Um...what "security experts" are you hanging around? Sure, there are a lot of charlatans in the field, but that doesn't mean they're all pretenders.
Personally, I put little stock in security wizardry claims. I instead look for papers, utilities, and presentations done by the party in question. Those speak more clearly to their skill set than any FUD-hyped media coverage or overinflated security claims.
21 posted on 01/03/2006 10:56:26 AM MST by Prime Choice
Security will always be big issue until the industry comes to understand
that the greatest charlatan is Bill Gates.
The basic design of all windows allows for penetration.
Vista will be no better!
BSD was designed on a DARPA contract to be unhackable twenty-five years ago.

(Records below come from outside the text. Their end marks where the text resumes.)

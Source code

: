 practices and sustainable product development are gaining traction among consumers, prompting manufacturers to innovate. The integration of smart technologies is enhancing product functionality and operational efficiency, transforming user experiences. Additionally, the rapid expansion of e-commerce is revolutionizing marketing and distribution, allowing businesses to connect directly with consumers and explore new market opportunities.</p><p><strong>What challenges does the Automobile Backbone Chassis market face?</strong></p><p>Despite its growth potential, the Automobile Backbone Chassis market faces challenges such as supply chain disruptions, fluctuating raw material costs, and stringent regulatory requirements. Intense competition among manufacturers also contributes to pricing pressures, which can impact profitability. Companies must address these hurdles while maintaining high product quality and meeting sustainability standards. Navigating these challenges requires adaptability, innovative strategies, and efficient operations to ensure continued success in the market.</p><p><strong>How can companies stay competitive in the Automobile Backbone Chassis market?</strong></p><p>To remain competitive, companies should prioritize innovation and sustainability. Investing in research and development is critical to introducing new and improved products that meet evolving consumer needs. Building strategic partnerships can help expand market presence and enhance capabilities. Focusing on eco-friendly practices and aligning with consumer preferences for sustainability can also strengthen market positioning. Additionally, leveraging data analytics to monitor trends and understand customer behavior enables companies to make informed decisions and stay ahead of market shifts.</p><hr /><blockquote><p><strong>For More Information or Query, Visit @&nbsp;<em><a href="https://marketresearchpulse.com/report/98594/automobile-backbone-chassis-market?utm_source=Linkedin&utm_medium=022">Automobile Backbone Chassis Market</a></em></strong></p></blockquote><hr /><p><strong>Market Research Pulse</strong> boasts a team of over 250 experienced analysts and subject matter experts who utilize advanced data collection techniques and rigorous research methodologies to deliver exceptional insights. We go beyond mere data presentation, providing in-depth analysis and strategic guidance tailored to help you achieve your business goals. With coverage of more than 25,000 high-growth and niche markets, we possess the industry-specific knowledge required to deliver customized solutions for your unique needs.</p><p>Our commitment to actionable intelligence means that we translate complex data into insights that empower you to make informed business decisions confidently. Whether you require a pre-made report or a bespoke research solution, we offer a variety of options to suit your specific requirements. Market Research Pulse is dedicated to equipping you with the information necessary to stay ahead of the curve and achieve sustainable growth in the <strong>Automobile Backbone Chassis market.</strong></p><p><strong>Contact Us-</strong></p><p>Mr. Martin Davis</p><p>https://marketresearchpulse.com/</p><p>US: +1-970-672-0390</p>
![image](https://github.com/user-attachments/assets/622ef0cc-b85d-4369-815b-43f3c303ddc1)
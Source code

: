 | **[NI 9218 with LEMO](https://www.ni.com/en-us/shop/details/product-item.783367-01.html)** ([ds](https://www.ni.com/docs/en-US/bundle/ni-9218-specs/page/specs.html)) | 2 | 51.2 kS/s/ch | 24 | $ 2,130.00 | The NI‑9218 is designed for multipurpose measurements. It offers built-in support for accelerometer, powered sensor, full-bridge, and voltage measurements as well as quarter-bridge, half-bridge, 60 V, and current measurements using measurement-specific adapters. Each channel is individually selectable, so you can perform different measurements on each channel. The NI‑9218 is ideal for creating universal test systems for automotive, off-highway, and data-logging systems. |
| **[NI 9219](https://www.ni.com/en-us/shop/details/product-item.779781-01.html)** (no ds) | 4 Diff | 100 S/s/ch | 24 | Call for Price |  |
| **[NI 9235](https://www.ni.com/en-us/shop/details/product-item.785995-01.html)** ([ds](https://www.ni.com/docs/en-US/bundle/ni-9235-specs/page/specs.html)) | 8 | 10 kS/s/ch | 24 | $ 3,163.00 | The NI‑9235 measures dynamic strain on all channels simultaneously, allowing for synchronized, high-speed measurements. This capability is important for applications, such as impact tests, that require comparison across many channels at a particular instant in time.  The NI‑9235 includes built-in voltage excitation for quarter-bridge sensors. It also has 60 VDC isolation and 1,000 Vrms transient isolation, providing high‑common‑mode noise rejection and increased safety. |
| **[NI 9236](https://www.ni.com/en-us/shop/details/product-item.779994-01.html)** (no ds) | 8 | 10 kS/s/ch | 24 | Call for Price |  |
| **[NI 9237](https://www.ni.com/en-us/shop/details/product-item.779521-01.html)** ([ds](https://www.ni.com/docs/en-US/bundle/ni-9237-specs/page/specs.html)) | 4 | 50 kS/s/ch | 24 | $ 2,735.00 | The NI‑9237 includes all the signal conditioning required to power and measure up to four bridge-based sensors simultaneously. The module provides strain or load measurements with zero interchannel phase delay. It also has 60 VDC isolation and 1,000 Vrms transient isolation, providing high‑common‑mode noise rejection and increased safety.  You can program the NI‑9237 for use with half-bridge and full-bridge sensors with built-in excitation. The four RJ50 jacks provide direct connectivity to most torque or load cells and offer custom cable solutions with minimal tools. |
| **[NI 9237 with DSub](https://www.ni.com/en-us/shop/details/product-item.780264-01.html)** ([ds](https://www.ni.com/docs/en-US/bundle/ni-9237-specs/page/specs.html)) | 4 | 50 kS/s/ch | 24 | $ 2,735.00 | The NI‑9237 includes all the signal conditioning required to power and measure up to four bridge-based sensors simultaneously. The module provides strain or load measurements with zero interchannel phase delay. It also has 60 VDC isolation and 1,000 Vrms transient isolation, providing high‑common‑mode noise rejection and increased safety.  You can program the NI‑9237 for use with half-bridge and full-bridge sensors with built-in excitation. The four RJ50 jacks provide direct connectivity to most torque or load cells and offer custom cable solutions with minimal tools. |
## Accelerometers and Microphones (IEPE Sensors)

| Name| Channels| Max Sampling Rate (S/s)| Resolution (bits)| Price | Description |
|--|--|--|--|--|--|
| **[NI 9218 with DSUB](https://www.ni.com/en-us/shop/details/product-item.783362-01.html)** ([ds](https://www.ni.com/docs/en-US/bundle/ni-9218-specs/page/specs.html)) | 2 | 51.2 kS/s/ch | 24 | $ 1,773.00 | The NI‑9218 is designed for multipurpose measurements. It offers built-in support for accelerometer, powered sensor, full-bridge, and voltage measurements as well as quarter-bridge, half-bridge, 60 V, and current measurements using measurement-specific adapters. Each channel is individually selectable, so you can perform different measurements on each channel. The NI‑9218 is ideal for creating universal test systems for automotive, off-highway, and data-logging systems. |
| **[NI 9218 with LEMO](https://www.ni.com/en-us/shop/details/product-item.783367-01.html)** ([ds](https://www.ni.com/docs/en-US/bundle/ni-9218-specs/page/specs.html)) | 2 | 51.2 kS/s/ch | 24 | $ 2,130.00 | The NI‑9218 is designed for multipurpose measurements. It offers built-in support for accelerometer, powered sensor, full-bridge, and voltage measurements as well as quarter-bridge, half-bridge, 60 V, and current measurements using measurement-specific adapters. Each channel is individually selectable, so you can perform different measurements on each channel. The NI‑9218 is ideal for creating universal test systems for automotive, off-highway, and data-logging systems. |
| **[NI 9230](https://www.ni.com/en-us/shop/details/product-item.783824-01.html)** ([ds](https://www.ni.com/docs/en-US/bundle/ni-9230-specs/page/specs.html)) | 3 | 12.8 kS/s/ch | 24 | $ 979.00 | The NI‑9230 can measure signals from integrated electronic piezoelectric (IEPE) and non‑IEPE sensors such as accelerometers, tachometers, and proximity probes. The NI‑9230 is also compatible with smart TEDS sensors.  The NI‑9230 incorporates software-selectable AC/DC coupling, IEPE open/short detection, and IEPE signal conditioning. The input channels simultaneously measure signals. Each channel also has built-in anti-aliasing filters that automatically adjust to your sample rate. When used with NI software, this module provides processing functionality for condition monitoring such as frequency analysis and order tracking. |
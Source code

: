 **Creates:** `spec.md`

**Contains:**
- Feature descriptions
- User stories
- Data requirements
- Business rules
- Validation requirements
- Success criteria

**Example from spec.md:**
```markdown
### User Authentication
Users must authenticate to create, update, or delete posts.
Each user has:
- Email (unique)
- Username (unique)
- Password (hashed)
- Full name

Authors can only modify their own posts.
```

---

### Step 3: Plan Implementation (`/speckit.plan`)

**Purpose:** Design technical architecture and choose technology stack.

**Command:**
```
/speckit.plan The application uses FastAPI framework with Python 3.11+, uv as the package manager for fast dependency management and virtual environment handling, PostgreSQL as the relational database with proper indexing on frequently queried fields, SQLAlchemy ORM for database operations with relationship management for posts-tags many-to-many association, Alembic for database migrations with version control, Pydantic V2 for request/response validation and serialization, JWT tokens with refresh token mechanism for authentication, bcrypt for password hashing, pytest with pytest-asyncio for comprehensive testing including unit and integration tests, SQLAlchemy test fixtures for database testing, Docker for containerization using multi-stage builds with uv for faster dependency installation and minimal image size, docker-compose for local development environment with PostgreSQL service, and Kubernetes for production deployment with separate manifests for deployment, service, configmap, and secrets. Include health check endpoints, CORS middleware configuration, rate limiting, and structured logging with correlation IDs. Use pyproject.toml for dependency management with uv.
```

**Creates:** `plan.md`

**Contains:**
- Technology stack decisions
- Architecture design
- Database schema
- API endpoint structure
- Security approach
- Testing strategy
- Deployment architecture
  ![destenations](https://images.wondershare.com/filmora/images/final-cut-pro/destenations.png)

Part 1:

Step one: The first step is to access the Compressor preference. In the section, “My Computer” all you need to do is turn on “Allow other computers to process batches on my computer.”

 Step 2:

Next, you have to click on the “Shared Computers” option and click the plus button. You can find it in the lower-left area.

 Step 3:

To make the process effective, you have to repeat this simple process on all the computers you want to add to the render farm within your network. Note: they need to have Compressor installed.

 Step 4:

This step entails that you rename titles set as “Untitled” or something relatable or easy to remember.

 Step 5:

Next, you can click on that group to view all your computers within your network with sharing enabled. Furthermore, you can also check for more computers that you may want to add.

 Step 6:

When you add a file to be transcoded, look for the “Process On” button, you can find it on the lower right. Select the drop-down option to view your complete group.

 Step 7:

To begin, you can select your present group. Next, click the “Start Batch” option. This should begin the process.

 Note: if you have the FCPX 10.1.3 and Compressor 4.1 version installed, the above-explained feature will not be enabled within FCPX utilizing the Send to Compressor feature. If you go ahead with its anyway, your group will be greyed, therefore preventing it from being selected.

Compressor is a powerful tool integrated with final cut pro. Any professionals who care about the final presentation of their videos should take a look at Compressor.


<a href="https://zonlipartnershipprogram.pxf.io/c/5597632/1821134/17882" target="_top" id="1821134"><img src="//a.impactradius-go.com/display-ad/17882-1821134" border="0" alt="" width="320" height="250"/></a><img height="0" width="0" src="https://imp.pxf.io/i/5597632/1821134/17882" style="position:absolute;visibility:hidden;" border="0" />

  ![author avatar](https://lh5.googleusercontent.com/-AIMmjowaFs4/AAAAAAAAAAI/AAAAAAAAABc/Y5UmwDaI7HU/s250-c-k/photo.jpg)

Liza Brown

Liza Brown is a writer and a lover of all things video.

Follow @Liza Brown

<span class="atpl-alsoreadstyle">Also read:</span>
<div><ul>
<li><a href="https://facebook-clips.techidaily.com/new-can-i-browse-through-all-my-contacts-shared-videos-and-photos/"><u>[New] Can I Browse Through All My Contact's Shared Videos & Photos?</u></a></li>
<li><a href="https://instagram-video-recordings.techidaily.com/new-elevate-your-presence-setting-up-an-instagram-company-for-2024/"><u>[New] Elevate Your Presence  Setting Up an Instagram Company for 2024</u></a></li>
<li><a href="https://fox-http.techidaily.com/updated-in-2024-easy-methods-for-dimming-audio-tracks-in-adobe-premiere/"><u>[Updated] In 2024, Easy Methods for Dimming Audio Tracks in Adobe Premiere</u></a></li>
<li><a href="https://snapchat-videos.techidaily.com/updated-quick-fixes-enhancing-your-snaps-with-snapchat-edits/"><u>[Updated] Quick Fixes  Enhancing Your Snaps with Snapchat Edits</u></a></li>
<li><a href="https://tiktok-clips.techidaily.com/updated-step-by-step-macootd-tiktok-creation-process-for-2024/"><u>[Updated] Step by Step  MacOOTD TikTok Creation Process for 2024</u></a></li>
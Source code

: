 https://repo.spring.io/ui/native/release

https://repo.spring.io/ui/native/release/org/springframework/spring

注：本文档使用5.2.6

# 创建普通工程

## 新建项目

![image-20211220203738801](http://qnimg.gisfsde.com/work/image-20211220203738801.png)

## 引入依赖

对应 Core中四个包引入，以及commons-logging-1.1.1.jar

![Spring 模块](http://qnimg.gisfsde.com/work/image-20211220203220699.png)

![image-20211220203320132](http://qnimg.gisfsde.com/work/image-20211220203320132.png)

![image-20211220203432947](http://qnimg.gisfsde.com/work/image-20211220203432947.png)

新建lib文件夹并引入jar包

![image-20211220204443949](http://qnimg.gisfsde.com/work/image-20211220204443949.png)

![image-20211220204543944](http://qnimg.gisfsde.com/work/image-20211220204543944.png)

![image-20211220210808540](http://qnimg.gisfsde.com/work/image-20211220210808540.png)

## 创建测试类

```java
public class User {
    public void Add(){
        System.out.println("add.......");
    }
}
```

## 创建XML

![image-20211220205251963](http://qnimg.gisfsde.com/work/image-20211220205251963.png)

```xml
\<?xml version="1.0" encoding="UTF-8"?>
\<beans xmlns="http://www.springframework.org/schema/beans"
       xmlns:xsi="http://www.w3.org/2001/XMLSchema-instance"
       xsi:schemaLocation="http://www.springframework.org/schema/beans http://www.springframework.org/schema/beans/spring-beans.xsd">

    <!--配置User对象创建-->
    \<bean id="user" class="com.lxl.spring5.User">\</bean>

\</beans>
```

Long live OSX and Solaris.
Get Root !
The secuirty field has become a hot field. Like web scripters in the 90's everyone and their dog is getting into the field. The market has become a mess. Take a short example.
For some reason my CTO wanted to implement webmail. He went with exchange because M$ gave it to us for free. We called in a security expert /MCSE to give us the lowdown on the risks associated with implementing OWA. Goes like this
Security expert: Open these two billion (I exaggerate) ports and your webmail can sit on your DMZ.
Myself: No
Security expert: It will only work that way, I'll secure your DMZ for you
Myself: No
Security expert: OK big shot
Myself: Proxy pass through Unix open one port 443 on the firewall.
Security Expert: Refers to Unix box as magic box. Refers to solution as wizardry. Still claims that it should not work.
Security Expert still gets paid wanders off with head up ass.
I admit there are guys out there that are good, very good, but my experience with the majority has been lacking.